Hafrilla Yeni mengaku diperlakukan tidak adil, dengan dikeluarkannya surat teguran disiplin dan surat pemberhentian dirinya, sebagai bendahara yang diterima pada, Senin 17 Juni 2019, kemarin.

“Saya gak tau sebabnya, hingga saya diberikan dua surat tersebut. Dan kenapa di dalam surat teguran tertulis pembuatan surat, tertanggal Selasa (28/5/2019) dan surat pemberhentian bendahara pada Sabtu (30/3/2019). Namun dikasihkan kepada saya baru, kemarin,” ungkap
Hafrilla Yeni, kecewa, Selasa (18/6/19).

Diberitakan sebelumnya, pencairan dana Bantuan Operasional Sekolah Daerah (Bosda), pada triwulan pertama di SMP Negeri 6 Pasarkemis, Kabupaten Tangerang, diduga menyalahi aturan.

Dana Rp10 juta yang diperuntukkan untuk operasional sekolah SMPN 6, tidak dilakukan oleh bendahara resmi sekolah. Hafrilla Yeni merasa tidak pernah diminta memperoses pencairan dana Bosda.

Ia juga mempertanyakan, pergantian jabatan Bendahara sekolah, yang tiba-tiba diganti tanpa mekanisme yang resmi.

“Jabatan saya sebagai bendahara digantikan tanpa mekenisme yang resmi,” katanya.

Ketua Komisi II DPRD Kabupaten Tangerang Ahmad Supriadi pun, menyoroti hal ini. Menurutnya, Plt tidak mempunyai kewenangan untuk menggantikan atau menunjuk jabatan bendahara untuk digantikan.
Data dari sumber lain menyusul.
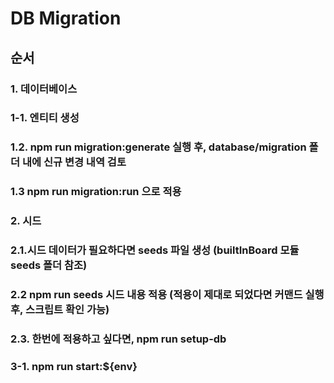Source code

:# DB Migration

## 순서

### 1. 데이터베이스

### 1-1. 엔티티 생성

### 1.2. npm run migration:generate 실행 후, database/migration 폴더 내에 신규 변경 내역 검토

### 1.3 npm run migration:run 으로 적용

### 2. 시드

### 2.1.시드 데이터가 필요하다면 seeds 파일 생성 (builtInBoard 모듈 seeds 폴더 참조)

### 2.2 npm run seeds 시드 내용 적용 (적용이 제대로 되었다면 커맨드 실행 후, 스크립트 확인 가능)

### 2.3. 한번에 적용하고 싶다면, npm run setup-db

### 3-1. npm run start:${env}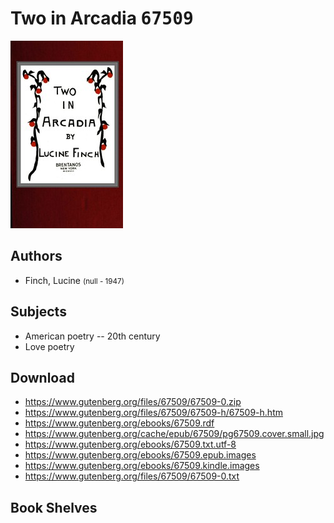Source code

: # Two in Arcadia <kbd>67509</kbd>

![](./cover.medium.jpg "")

## Authors


 - Finch, Lucine <small>(null - 1947)</small>

## Subjects


 - American poetry -- 20th century
 - Love poetry

## Download


 - https://www.gutenberg.org/files/67509/67509-0.zip
 - https://www.gutenberg.org/files/67509/67509-h/67509-h.htm
 - https://www.gutenberg.org/ebooks/67509.rdf
 - https://www.gutenberg.org/cache/epub/67509/pg67509.cover.small.jpg
 - https://www.gutenberg.org/ebooks/67509.txt.utf-8
 - https://www.gutenberg.org/ebooks/67509.epub.images
 - https://www.gutenberg.org/ebooks/67509.kindle.images
 - https://www.gutenberg.org/files/67509/67509-0.txt

## Book Shelves


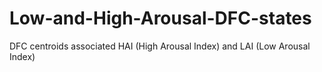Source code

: # Low-and-High-Arousal-DFC-states
DFC centroids associated HAI (High Arousal Index) and LAI (Low Arousal Index)
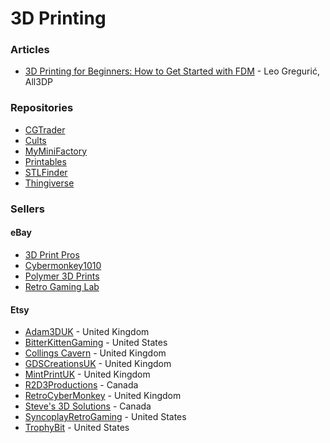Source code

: # 3D Printing

### Articles

* [3D Printing for Beginners: How to Get Started with FDM](https://all3dp.com/2/3d-printing-for-beginners-all-you-need-to-know-to-get-started/) - Leo Gregurić, All3DP

### Repositories

* [CGTrader](https://www.cgtrader.com/)
* [Cults](https://cults3d.com/en)
* [MyMiniFactory](https://www.myminifactory.com/)
* [Printables](https://www.printables.com/it)
* [STLFinder](https://www.stlfinder.com/)
* [Thingiverse](https://www.thingiverse.com/)

### Sellers

#### eBay

* [3D Print Pros](https://www.ebay.co.uk/usr/3dprint.pros)
* [Cybermonkey1010](https://www.ebay.co.uk/usr/cybermonkey1010)
* [Polymer 3D Prints](https://www.ebay.co.uk/usr/poly3d1)
* [Retro Gaming Lab](https://www.ebay.co.uk/usr/retro_gaming_lab)

#### Etsy

* [Adam3DUK](https://www.etsy.com/uk/shop/Adam3DUK) - United Kingdom
* [BitterKittenGaming](https://www.etsy.com/uk/shop/BitterKittenGaming) - United States
* [Collings Cavern](https://www.etsy.com/uk/shop/CollingsCavern) - United Kingdom
* [GDSCreationsUK](https://www.etsy.com/uk/shop/GDSCreationsUK) - United Kingdom
* [MintPrintUK](https://www.etsy.com/uk/shop/MintPrintUK) - United Kingdom
* [R2D3Productions](https://www.etsy.com/uk/shop/R2D3Productions) - Canada
* [RetroCyberMonkey](https://www.etsy.com/uk/shop/RetroCyberMonkey) - United Kingdom
* [Steve's 3D Solutions](https://www.etsy.com/uk/shop/Steves3DSolutions) - Canada
* [SyncoplayRetroGaming](https://www.etsy.com/uk/shop/SyncoplayRetroGaming) - United States
* [TrophyBit](https://www.etsy.com/uk/shop/TrophyBit) - United States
“Kewenangan untuk menggantikan dan menunjuk suatu jabatan di sekolah itu wewenang dinas. Dan dinas juga yang berhak untuk mengeluarkan SK,” terangnya, Sabtu (15/6/19) lalu.

Ditambahkan politisi partai berlambang Banteng moncong putih ini, Plt tidak boleh melakukan hal seperti itu, sebab bisa dibilang menyalahgunakan jabatan. (Gie).